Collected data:
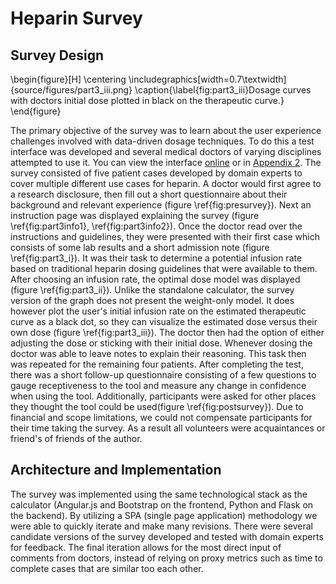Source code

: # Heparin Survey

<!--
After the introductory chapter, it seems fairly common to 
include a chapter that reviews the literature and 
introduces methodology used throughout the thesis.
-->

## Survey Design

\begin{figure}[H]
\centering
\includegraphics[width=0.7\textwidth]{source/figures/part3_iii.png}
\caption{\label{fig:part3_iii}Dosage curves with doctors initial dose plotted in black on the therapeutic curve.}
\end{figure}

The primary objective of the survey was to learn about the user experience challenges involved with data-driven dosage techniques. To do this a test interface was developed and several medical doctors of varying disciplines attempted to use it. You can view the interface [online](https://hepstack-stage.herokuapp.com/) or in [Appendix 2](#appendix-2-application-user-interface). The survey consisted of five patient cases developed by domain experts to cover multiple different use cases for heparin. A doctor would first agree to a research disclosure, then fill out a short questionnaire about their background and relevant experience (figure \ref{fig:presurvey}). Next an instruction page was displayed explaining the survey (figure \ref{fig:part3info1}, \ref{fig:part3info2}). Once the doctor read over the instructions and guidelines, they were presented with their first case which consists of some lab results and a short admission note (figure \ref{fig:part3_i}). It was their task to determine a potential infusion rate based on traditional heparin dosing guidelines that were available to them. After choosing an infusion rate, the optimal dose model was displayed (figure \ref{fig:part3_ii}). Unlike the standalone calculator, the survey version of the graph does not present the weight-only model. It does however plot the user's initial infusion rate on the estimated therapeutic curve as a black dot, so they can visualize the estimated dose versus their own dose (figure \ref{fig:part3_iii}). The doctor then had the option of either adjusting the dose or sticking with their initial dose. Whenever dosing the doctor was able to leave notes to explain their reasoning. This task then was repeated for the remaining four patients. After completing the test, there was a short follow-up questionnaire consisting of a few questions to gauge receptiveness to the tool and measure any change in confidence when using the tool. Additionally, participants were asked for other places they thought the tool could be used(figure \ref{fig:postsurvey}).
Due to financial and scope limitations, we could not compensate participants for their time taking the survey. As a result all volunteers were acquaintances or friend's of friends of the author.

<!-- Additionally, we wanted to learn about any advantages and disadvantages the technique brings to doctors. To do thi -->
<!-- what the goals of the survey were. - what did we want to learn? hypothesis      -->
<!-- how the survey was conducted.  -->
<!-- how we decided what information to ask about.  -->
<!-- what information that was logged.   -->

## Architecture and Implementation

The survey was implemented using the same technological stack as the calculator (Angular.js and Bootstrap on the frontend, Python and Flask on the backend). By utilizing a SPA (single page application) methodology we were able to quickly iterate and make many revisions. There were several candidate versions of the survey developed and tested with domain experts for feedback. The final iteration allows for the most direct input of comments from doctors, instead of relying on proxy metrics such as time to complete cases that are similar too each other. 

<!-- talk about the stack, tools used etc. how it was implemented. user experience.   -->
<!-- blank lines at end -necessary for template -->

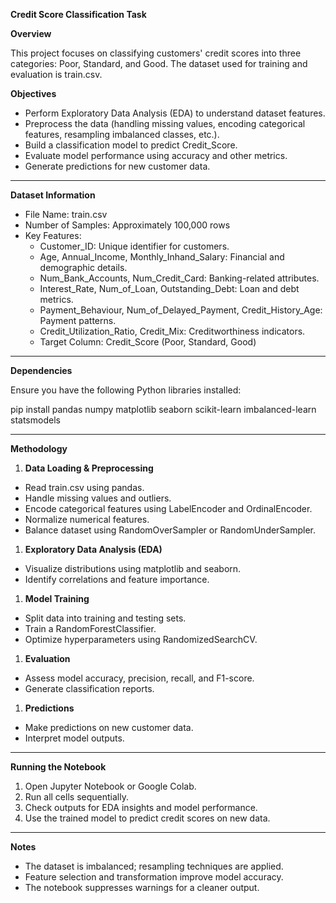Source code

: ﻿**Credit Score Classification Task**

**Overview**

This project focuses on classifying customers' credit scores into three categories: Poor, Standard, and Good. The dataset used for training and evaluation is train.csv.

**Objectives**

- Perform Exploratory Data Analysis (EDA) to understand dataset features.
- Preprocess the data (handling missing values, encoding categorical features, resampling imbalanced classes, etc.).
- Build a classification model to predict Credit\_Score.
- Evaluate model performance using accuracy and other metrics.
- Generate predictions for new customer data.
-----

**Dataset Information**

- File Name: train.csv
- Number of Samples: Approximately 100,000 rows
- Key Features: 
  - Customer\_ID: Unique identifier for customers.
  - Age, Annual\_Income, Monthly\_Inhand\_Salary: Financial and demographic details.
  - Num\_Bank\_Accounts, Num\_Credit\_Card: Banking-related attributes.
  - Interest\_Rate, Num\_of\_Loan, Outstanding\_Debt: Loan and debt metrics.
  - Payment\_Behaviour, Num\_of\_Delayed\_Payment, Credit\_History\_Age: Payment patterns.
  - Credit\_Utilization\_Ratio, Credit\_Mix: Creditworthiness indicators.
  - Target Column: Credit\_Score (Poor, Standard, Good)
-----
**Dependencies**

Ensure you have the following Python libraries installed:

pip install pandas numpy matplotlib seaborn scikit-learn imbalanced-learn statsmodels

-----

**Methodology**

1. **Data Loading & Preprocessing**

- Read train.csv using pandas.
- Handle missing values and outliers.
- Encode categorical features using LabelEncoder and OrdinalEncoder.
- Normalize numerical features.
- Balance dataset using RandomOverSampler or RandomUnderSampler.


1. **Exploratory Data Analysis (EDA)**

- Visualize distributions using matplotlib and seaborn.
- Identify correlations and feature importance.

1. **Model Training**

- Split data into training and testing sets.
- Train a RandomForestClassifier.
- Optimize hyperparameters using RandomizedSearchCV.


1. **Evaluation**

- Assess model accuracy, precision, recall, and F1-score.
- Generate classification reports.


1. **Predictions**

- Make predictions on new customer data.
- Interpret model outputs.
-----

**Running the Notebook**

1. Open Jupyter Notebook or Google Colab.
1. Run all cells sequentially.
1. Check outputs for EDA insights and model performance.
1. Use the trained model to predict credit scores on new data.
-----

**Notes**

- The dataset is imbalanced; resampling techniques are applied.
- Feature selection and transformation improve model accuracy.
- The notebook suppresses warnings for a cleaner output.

* * *

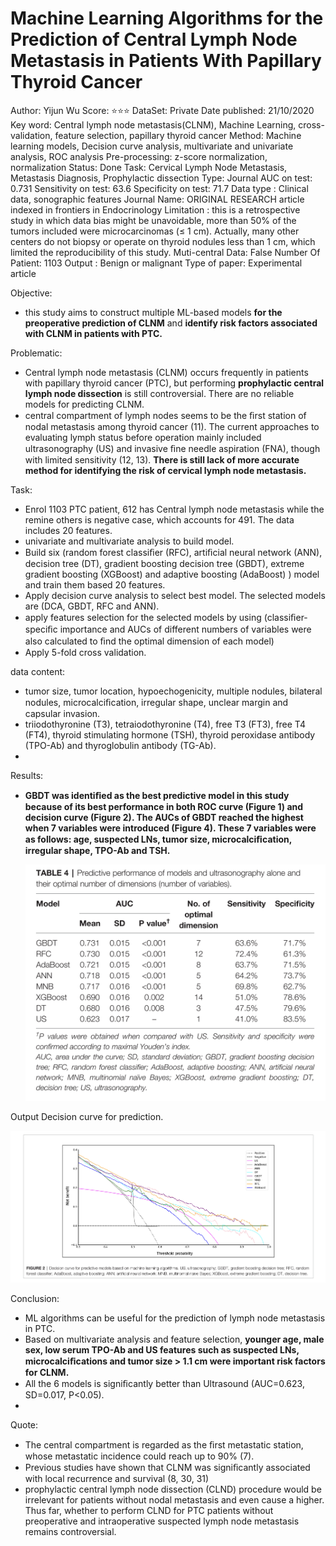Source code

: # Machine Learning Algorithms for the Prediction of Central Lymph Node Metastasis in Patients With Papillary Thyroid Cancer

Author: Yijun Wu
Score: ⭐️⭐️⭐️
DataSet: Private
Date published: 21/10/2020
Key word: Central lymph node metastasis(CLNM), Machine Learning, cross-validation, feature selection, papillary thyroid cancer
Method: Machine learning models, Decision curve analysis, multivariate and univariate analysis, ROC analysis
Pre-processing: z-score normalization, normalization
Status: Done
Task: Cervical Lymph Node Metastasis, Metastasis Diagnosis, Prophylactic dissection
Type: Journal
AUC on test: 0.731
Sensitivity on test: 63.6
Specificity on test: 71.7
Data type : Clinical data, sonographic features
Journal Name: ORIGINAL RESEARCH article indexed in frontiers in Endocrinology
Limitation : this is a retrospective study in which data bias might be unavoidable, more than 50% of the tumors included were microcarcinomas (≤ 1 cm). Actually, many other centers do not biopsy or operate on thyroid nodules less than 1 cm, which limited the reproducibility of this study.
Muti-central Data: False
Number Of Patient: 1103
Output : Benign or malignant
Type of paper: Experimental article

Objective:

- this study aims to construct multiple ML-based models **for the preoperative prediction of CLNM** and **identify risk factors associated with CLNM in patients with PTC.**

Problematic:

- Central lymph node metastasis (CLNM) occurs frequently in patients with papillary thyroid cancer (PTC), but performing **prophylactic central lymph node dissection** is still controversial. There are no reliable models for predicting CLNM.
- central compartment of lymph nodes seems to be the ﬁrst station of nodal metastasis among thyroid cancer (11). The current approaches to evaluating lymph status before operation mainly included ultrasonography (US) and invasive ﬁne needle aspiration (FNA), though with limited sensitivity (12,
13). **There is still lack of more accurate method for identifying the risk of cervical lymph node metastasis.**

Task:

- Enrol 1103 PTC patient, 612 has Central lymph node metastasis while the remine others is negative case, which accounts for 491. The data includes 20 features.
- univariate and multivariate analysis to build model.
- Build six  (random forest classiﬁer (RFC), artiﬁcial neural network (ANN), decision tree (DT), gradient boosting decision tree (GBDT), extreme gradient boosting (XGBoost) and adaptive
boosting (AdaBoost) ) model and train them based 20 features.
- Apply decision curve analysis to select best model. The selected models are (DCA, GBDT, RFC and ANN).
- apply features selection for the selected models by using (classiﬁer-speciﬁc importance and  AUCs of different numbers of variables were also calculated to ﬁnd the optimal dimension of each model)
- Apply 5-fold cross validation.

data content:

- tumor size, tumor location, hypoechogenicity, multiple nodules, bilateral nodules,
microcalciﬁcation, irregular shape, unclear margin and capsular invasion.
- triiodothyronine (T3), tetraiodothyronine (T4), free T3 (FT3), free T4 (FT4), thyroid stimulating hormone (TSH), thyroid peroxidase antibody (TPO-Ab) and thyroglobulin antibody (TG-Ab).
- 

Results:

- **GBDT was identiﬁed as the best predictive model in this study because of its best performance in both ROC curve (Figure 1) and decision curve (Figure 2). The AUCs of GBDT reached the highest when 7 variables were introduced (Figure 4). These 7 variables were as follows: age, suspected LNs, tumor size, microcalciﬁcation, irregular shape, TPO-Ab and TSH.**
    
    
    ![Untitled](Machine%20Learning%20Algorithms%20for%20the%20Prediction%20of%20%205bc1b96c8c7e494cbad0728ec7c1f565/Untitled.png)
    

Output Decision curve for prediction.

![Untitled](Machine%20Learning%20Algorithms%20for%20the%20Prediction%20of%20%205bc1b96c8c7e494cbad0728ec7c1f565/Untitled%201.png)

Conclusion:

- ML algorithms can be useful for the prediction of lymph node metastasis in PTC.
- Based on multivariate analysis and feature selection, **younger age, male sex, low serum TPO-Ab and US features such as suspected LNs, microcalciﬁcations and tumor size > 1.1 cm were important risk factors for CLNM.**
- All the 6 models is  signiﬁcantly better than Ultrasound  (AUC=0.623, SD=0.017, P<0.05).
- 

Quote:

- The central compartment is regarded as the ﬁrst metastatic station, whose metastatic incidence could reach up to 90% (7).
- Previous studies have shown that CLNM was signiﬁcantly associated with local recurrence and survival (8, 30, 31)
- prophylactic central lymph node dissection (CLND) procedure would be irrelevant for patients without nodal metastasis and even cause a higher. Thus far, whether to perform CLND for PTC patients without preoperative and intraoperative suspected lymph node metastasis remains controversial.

Problem description ::
For each line in the data that holds the word "size", copy the line.

Written solution ::
- tumor size, tumor location, hypoechogenicity, multiple nodules, bilateral nodules,
- **GBDT was identiﬁed as the best predictive model in this study because of its best performance in both ROC curve (Figure 1) and decision curve (Figure 2). The AUCs of GBDT reached the highest when 7 variables were introduced (Figure 4). These 7 variables were as follows: age, suspected LNs, tumor size, microcalciﬁcation, irregular shape, TPO-Ab and TSH.**
- Based on multivariate analysis and feature selection, **younger age, male sex, low serum TPO-Ab and US features such as suspected LNs, microcalciﬁcations and tumor size > 1.1 cm were important risk factors for CLNM.**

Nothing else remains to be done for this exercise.